(Available records begins)

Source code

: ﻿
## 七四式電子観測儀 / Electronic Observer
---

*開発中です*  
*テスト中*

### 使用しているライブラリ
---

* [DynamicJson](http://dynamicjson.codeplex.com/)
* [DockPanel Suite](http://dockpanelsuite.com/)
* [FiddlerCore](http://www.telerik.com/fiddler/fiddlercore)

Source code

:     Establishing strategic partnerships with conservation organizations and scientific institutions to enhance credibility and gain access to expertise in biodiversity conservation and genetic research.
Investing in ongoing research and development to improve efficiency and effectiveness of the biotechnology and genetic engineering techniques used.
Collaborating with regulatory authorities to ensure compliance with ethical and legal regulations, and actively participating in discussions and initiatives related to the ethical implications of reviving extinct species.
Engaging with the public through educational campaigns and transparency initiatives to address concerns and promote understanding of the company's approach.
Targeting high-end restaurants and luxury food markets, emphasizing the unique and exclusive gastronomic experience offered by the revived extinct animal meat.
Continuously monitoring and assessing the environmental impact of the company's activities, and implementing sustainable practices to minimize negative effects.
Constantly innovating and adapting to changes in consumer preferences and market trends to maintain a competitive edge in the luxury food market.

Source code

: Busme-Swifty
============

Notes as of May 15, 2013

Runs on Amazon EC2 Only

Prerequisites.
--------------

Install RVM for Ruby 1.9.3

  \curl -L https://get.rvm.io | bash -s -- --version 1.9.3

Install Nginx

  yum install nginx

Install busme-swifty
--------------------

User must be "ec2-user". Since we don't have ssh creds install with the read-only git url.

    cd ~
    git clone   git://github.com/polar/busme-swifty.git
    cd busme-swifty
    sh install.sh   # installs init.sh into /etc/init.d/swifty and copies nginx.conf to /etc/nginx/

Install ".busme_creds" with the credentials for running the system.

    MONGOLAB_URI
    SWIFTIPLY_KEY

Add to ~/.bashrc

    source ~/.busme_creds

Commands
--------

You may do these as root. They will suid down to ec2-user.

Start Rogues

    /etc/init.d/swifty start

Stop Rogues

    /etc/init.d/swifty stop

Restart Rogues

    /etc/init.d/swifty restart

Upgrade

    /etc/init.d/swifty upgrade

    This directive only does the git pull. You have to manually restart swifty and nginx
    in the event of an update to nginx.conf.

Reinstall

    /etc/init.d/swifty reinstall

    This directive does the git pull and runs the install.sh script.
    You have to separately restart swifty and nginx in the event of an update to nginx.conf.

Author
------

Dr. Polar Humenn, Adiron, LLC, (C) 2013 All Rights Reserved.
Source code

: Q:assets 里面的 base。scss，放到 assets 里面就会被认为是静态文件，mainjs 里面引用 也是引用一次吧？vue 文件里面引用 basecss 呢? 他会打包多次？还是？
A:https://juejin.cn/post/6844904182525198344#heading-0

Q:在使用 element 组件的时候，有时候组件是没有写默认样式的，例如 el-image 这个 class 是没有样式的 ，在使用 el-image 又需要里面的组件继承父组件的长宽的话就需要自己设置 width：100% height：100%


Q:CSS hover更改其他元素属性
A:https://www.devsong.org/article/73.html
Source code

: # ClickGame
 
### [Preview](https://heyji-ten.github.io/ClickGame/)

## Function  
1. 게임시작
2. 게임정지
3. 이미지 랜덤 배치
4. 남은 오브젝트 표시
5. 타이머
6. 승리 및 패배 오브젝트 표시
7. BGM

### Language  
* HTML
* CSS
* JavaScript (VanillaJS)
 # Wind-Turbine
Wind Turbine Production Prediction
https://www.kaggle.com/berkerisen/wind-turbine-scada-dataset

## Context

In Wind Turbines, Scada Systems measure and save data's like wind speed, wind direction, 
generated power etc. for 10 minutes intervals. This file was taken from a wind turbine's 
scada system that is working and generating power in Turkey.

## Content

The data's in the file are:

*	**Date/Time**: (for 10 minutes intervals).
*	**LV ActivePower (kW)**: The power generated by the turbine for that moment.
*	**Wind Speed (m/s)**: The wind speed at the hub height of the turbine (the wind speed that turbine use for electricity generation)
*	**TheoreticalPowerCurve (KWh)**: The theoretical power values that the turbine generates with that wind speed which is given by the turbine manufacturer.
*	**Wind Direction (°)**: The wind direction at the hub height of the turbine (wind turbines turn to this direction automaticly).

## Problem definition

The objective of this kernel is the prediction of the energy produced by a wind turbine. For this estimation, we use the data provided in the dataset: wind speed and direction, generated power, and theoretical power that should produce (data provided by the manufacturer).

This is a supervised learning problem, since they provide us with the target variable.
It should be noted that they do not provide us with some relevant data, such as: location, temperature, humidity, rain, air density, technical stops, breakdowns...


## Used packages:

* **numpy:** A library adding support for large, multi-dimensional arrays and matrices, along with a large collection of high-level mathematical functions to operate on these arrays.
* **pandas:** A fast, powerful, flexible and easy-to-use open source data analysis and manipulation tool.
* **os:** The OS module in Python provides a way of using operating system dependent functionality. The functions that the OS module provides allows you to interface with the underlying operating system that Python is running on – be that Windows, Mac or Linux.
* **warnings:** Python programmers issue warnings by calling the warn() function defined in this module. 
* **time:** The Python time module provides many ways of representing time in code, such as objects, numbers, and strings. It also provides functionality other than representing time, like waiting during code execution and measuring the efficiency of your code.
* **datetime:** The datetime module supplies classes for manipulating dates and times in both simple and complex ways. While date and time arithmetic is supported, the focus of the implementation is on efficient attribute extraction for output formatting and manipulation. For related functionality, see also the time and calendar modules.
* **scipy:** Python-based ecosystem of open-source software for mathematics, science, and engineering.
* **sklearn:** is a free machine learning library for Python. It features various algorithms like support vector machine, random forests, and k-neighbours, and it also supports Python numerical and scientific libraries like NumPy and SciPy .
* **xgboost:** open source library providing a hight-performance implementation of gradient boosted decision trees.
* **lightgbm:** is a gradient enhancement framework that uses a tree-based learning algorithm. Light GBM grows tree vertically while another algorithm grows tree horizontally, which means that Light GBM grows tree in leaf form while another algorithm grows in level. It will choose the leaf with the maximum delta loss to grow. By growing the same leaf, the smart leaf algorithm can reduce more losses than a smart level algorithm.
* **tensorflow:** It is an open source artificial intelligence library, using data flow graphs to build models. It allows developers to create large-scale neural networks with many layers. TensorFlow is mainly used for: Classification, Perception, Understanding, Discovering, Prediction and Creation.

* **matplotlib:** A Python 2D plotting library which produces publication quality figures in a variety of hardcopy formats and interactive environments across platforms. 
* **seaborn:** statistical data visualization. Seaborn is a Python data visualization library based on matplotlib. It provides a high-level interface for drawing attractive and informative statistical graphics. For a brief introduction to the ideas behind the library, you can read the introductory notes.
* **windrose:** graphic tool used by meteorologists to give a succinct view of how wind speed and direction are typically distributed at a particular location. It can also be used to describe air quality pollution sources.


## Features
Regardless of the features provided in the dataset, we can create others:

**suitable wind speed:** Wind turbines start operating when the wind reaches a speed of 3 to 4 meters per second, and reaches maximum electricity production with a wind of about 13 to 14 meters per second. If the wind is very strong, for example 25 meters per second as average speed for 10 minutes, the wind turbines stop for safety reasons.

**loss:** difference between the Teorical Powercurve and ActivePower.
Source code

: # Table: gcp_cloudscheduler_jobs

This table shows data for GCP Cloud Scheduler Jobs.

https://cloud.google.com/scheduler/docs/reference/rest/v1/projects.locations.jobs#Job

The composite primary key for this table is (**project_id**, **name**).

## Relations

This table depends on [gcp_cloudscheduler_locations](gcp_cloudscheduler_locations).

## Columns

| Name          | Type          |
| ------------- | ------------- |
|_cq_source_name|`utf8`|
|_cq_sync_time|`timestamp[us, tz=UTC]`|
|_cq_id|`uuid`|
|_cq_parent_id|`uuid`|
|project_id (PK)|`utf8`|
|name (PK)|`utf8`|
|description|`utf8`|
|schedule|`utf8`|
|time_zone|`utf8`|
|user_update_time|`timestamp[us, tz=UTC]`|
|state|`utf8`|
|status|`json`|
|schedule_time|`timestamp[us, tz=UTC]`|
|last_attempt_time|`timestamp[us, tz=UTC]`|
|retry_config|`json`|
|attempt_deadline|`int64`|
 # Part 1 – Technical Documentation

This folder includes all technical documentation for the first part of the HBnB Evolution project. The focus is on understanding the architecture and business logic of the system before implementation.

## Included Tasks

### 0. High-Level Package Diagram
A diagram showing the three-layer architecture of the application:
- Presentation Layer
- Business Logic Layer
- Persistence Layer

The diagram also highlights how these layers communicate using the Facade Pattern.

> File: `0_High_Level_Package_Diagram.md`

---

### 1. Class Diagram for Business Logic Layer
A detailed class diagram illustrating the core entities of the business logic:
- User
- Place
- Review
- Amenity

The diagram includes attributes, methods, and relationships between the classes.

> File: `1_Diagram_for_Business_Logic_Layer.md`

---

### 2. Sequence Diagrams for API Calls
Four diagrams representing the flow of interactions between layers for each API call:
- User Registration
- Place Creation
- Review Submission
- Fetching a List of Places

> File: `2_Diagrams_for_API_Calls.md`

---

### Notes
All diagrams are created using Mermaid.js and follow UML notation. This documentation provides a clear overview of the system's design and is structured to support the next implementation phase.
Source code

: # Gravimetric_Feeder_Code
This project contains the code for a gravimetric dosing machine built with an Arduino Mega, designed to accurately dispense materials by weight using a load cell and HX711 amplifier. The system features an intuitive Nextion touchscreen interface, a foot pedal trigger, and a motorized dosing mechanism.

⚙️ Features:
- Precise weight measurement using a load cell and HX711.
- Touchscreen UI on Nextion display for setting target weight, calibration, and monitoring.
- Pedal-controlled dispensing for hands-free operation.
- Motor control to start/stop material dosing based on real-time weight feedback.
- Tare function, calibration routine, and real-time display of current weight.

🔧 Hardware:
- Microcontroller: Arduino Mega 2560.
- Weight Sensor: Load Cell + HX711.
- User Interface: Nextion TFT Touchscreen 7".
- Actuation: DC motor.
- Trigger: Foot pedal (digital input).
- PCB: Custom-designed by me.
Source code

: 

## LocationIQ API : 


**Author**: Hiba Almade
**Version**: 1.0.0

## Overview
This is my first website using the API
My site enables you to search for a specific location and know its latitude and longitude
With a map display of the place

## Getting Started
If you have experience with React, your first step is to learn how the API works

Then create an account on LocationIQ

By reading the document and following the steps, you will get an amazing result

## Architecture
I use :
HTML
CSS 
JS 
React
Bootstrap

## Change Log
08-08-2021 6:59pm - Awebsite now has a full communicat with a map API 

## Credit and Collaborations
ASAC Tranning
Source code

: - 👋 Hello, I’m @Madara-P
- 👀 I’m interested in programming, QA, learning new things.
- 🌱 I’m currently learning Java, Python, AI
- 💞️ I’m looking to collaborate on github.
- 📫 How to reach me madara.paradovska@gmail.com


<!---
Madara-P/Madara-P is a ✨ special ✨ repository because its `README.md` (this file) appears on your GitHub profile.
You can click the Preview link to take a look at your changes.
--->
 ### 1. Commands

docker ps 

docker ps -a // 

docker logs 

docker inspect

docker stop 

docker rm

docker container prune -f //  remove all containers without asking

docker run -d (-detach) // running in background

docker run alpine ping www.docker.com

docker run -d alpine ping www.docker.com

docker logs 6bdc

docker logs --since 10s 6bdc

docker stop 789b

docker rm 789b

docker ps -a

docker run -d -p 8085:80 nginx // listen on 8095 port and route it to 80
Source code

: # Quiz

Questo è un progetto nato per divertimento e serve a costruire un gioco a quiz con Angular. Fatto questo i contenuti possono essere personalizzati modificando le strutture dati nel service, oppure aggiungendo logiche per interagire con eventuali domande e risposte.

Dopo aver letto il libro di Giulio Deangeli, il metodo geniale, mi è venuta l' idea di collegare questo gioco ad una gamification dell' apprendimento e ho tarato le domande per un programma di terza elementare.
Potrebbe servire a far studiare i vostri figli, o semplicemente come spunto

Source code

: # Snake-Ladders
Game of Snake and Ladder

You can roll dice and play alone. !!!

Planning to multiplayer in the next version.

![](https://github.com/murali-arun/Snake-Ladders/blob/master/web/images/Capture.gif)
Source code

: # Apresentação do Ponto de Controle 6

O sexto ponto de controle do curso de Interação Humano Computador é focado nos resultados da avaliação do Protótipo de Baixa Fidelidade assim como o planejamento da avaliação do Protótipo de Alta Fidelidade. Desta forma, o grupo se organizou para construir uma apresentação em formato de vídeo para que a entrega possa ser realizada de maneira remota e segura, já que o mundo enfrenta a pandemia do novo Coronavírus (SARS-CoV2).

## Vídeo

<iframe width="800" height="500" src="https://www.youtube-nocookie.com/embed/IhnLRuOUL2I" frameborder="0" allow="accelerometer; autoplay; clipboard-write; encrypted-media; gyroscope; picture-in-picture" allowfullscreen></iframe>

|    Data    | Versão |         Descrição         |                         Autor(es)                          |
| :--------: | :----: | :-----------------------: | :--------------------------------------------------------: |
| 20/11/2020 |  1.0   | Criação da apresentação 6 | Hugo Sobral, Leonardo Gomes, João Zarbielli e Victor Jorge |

(Available records ends)

Given the word "logs", show every line of the records that contains it.

■ Response below:
docker logs 
docker logs 6bdc
docker logs --since 10s 6bdc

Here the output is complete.